Die tödliche Schlacht um Kolumbiens Edelmetalle

Bergbau in Kolumbien hat, freiwillig und unfreiwillig, viel mit der organisierten Kriminalität zu tun. Viele Minen zahlen Schutzgelder an bewaffnete Gruppen und manchmal fungieren offen Kriminelle als Aktionäre. Die Folgen sind brutal.

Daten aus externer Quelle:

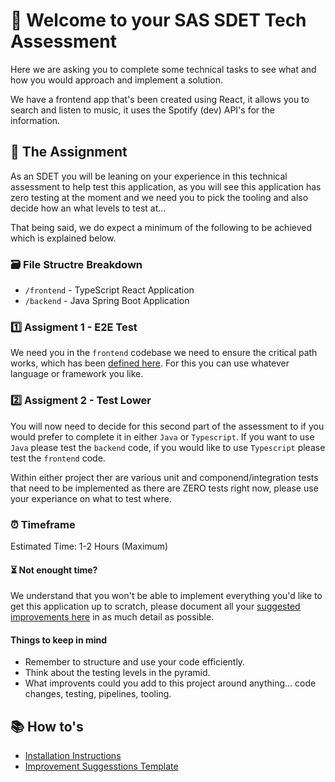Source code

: # 👋 Welcome to your SAS SDET Tech Assessment

Here we are asking you to complete some technical tasks to see what and how you would approach and implement a solution.

We have a frontend app that's been created using React, it allows you to search and listen to music, it uses the Spotify (dev) API's for the information.

## 📄 The Assignment

As an SDET you will be leaning on your experience in this technical assessment to help test this application, as you will see this application has zero testing at the moment and we need you to pick the tooling and also decide how an what levels to test at...

That being said, we do expect a minimum of the following to be achieved which is explained below.

### 🗃️ File Structre Breakdown
- `/frontend` - TypeScript React Application
- `/backend` - Java Spring Boot Application

### 1️⃣ Assigment 1 - E2E Test 

We need you in the `frontend` codebase we need to ensure the critical path works, which has been [defined here](/documents/critical-path-definition.md). For this you can use whatever language or framework you like.

### 2️⃣ Assigment 2 - Test Lower

You will now need to decide for this second part of the assessment to if you would prefer to complete it in either `Java` or `Typescript`. If you want to use `Java` please test the `backend` code, if you would like to use `Typescript` please test the `frontend` code.

Within either project ther are various unit and componend/integration tests that need to be implemented as there are ZERO tests right now, please use your experiance on what to test where.

### ⏰ Timeframe

Estimated Time: 1-2 Hours (Maximum)

#### ⏳ Not enought time?

We understand that you won't be able to implement everything you'd like to get this application up to scratch, please document all your [suggested improvements here](/documents/improvement-suggesstions.md) in as much detail as possible.

#### Things to keep in mind
- Remember to structure and use your code efficiently.
- Think about the testing levels in the pyramid.
- What improvents could you add to this project around anything... code changes, testing, pipelines, tooling.

## 📚 How to's

- [Installation Instructions](/documents/installation-instructions.md)
- [Improvement Suggesstions Template](/documents/improvement-suggesstions.md)
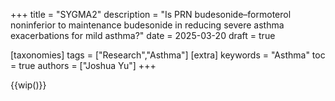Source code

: +++
title = "SYGMA2"
description = "Is PRN budesonide–formoterol noninferior to maintenance budesonide in reducing severe asthma exacerbations for mild asthma?"
date = 2025-03-20
draft = true

[taxonomies]
tags = ["Research","Asthma"]
[extra]
keywords = "Asthma"
toc = true
authors = ["Joshua Yu"]
+++

{{wip()}}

Minenarbeiter zerhacken an der La-Roca-Mine in Antioquia, Kolumbien, goldhaltiges Gestein. Fotos von Stephen Ferry

Die Explosion der Gewalt hatte mit dem Massaker begonnen, darin waren sich in Segovia alle einig. Segovia, ein Zentrum des kolumbianischen Goldabbaus, liegt 200 km Luftlinie bzw. sechs Autostunden nord­östlich von Medellín. Vier Mitglieder und Geschäftspartner einer Familie waren bei einem Treffen, bei dem es um das Schicksal einer ertragreichen örtlichen Goldmine namens La Roca ging, aus dem Hinterhalt angegriffen worden. Hinter den Morden, erzählten die Leute, stand eine bekannte Persönlichkeit aus dem Ort, deren Name durchweg nur hinter vorgehaltener Hand genannt wurde: Jairo Hugo.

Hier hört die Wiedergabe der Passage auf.